::: INFORMATION SHOWN :::
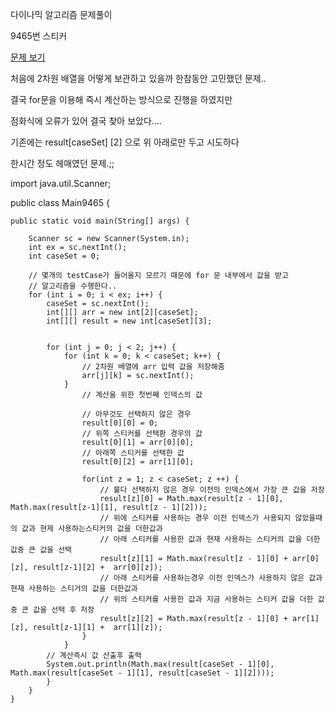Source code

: 다이나믹 알고리즘 문제풀이 

9465번  스티커

<a href="https://www.acmicpc.net/problem/9465">문제 보기</a>



처음에 2차원 배열을 어떻게 보관하고 있을까 한참동안 고민했던 문제..

결국 for문을 이용해 즉시 계산하는 방식으로 진행을 하였지만

점화식에 오류가 있어 결국 찾아 보았다....

기존에는 result[caseSet] [2] 으로 위 아래로만 두고 시도하다

한시간 정도 헤매였던 문제.;; 



import java.util.Scanner;

public class Main9465 {

	public static void main(String[] args) {
	
		Scanner sc = new Scanner(System.in);
		int ex = sc.nextInt();
		int caseSet = 0;
	
		// 몇개의 testCase가 들어올지 모르기 때문에 for 문 내부에서 값을 받고
		// 알고리즘을 수행한다..
		for (int i = 0; i < ex; i++) {
			caseSet = sc.nextInt();
			int[][] arr = new int[2][caseSet];
			int[][] result = new int[caseSet][3];


			for (int j = 0; j < 2; j++) {
				for (int k = 0; k < caseSet; k++) {
					// 2차원 배열에 arr 입력 값을 저장해줌
					arr[j][k] = sc.nextInt();
				}
					// 계산을 위한 첫번째 인덱스의 값
					
					// 아무것도 선택하지 않은 경우
					result[0][0] = 0;
					// 위쪽 스티커를 선택환 경우의 값
					result[0][1] = arr[0][0];
					// 아래쪽 스티커를 선택한 값
					result[0][2] = arr[1][0];
					
					for(int z = 1; z < caseSet; z ++) {
						// 불다 선택하지 않은 경우 이전의 인덱스에서 가장 큰 값을 저장
						result[z][0] = Math.max(result[z - 1][0], Math.max(result[z-1][1], result[z - 1][2]));
						// 위에 스티커를 사용하는 경우 이전 인덱스가 사용되지 않았을때의 값과 현제 사용하는스티커의 값을 더한값과
						// 아래 스티커를 사용한 값과 현재 사용하는 스티커의 값을 더한 값중 큰 값을 선택
						result[z][1] = Math.max(result[z - 1][0] + arr[0][z], result[z-1][2] +  arr[0][z]);
						// 아래 스티커를 사용하는경우 이전 인덱스가 사용하지 않은 값과 현재 사용하는 스티거의 값을 더한값과
						// 위의 스티커를 사용한 값과 지금 사용하는 스티커 값을 더한 값중 큰 값을 선택 후 저장
						result[z][2] = Math.max(result[z - 1][0] + arr[1][z], result[z-1][1] +  arr[1][z]);
					}
				}
			// 계산즉시 값 산출후 출력
			System.out.println(Math.max(result[caseSet - 1][0], Math.max(result[caseSet - 1][1], result[caseSet - 1][2])));
			}
		}
	}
:::
-- WHAT TO DO --
With images omitted, output the data exactly as given.

-- THE ANSWER --
Source code

: 다이나믹 알고리즘 문제풀이 

9465번  스티커

<a href="https://www.acmicpc.net/problem/9465">문제 보기</a>



처음에 2차원 배열을 어떻게 보관하고 있을까 한참동안 고민했던 문제..

결국 for문을 이용해 즉시 계산하는 방식으로 진행을 하였지만

점화식에 오류가 있어 결국 찾아 보았다....

기존에는 result[caseSet] [2] 으로 위 아래로만 두고 시도하다

한시간 정도 헤매였던 문제.;; 



import java.util.Scanner;

public class Main9465 {

	public static void main(String[] args) {
	
		Scanner sc = new Scanner(System.in);
		int ex = sc.nextInt();
		int caseSet = 0;
	
		// 몇개의 testCase가 들어올지 모르기 때문에 for 문 내부에서 값을 받고
		// 알고리즘을 수행한다..
		for (int i = 0; i < ex; i++) {
			caseSet = sc.nextInt();
			int[][] arr = new int[2][caseSet];
			int[][] result = new int[caseSet][3];


			for (int j = 0; j < 2; j++) {
				for (int k = 0; k < caseSet; k++) {
					// 2차원 배열에 arr 입력 값을 저장해줌
					arr[j][k] = sc.nextInt();
				}
					// 계산을 위한 첫번째 인덱스의 값
					
					// 아무것도 선택하지 않은 경우
					result[0][0] = 0;
					// 위쪽 스티커를 선택환 경우의 값
					result[0][1] = arr[0][0];
					// 아래쪽 스티커를 선택한 값
					result[0][2] = arr[1][0];
					
					for(int z = 1; z < caseSet; z ++) {
						// 불다 선택하지 않은 경우 이전의 인덱스에서 가장 큰 값을 저장
						result[z][0] = Math.max(result[z - 1][0], Math.max(result[z-1][1], result[z - 1][2]));
						// 위에 스티커를 사용하는 경우 이전 인덱스가 사용되지 않았을때의 값과 현제 사용하는스티커의 값을 더한값과
						// 아래 스티커를 사용한 값과 현재 사용하는 스티커의 값을 더한 값중 큰 값을 선택
						result[z][1] = Math.max(result[z - 1][0] + arr[0][z], result[z-1][2] +  arr[0][z]);
						// 아래 스티커를 사용하는경우 이전 인덱스가 사용하지 않은 값과 현재 사용하는 스티거의 값을 더한값과
						// 위의 스티커를 사용한 값과 지금 사용하는 스티커 값을 더한 값중 큰 값을 선택 후 저장
						result[z][2] = Math.max(result[z - 1][0] + arr[1][z], result[z-1][1] +  arr[1][z]);
					}
				}
			// 계산즉시 값 산출후 출력
			System.out.println(Math.max(result[caseSet - 1][0], Math.max(result[caseSet - 1][1], result[caseSet - 1][2])));
			}
		}
	}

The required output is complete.